■ **Problem description**:
Each entry should be written out once more, exactly as given below.

■ **Data records**:
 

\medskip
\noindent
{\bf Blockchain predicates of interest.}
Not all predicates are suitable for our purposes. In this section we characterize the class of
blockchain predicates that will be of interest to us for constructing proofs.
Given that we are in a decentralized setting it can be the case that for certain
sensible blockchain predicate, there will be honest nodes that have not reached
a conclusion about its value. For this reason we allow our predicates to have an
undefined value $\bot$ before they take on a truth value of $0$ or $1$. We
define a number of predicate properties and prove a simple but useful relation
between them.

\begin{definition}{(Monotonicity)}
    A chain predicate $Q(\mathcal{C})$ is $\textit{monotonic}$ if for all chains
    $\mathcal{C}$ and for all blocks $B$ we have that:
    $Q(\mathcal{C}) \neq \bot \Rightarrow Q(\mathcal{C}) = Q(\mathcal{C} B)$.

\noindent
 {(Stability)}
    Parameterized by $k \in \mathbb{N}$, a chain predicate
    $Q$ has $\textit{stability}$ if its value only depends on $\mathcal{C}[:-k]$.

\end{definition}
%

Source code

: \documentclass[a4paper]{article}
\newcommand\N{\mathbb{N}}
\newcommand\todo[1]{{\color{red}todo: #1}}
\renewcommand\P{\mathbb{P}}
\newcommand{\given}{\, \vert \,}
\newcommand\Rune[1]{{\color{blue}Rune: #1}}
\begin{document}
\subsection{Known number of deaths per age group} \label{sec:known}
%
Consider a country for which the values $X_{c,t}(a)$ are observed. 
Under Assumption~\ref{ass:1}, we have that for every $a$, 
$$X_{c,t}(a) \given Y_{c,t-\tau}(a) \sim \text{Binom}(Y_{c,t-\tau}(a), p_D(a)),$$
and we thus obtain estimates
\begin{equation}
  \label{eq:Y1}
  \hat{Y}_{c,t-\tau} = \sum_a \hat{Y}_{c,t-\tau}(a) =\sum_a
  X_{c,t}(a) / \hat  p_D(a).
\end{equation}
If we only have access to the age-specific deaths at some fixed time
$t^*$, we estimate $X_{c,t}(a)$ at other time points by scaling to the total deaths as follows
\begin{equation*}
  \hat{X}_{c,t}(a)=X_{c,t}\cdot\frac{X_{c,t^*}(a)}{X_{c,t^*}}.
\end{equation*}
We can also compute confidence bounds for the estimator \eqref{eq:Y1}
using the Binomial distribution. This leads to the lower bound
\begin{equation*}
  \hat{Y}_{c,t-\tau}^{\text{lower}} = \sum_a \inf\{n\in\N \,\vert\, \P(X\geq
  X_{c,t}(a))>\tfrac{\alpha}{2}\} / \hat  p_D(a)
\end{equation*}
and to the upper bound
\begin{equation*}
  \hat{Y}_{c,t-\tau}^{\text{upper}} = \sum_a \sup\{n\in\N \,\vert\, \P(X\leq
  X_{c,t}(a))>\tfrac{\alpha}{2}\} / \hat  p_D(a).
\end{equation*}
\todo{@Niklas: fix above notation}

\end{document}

■ **Task answer**:
\medskip
\noindent
{\bf Blockchain predicates of interest.}
Not all predicates are suitable for our purposes. In this section we characterize the class of
blockchain predicates that will be of interest to us for constructing proofs.
Given that we are in a decentralized setting it can be the case that for certain
sensible blockchain predicate, there will be honest nodes that have not reached
a conclusion about its value. For this reason we allow our predicates to have an
undefined value $\bot$ before they take on a truth value of $0$ or $1$. We
define a number of predicate properties and prove a simple but useful relation
between them.

\begin{definition}{(Monotonicity)}
    A chain predicate $Q(\mathcal{C})$ is $\textit{monotonic}$ if for all chains
    $\mathcal{C}$ and for all blocks $B$ we have that:
    $Q(\mathcal{C}) \neq \bot \Rightarrow Q(\mathcal{C}) = Q(\mathcal{C} B)$.

\noindent
 {(Stability)}
    Parameterized by $k \in \mathbb{N}$, a chain predicate
    $Q$ has $\textit{stability}$ if its value only depends on $\mathcal{C}[:-k]$.

\end{definition}
%

Source code

: \documentclass[a4paper]{article}
\newcommand\N{\mathbb{N}}
\newcommand\todo[1]{{\color{red}todo: #1}}
\renewcommand\P{\mathbb{P}}
\newcommand{\given}{\, \vert \,}
\newcommand\Rune[1]{{\color{blue}Rune: #1}}
\begin{document}
\subsection{Known number of deaths per age group} \label{sec:known}
%
Consider a country for which the values $X_{c,t}(a)$ are observed. 
Under Assumption~\ref{ass:1}, we have that for every $a$, 
$$X_{c,t}(a) \given Y_{c,t-\tau}(a) \sim \text{Binom}(Y_{c,t-\tau}(a), p_D(a)),$$
and we thus obtain estimates
\begin{equation}
  \label{eq:Y1}
  \hat{Y}_{c,t-\tau} = \sum_a \hat{Y}_{c,t-\tau}(a) =\sum_a
  X_{c,t}(a) / \hat  p_D(a).
\end{equation}
If we only have access to the age-specific deaths at some fixed time
$t^*$, we estimate $X_{c,t}(a)$ at other time points by scaling to the total deaths as follows
\begin{equation*}
  \hat{X}_{c,t}(a)=X_{c,t}\cdot\frac{X_{c,t^*}(a)}{X_{c,t^*}}.
\end{equation*}
We can also compute confidence bounds for the estimator \eqref{eq:Y1}
using the Binomial distribution. This leads to the lower bound
\begin{equation*}
  \hat{Y}_{c,t-\tau}^{\text{lower}} = \sum_a \inf\{n\in\N \,\vert\, \P(X\geq
  X_{c,t}(a))>\tfrac{\alpha}{2}\} / \hat  p_D(a)
\end{equation*}
and to the upper bound
\begin{equation*}
  \hat{Y}_{c,t-\tau}^{\text{upper}} = \sum_a \sup\{n\in\N \,\vert\, \P(X\leq
  X_{c,t}(a))>\tfrac{\alpha}{2}\} / \hat  p_D(a).
\end{equation*}
\todo{@Niklas: fix above notation}

\end{document}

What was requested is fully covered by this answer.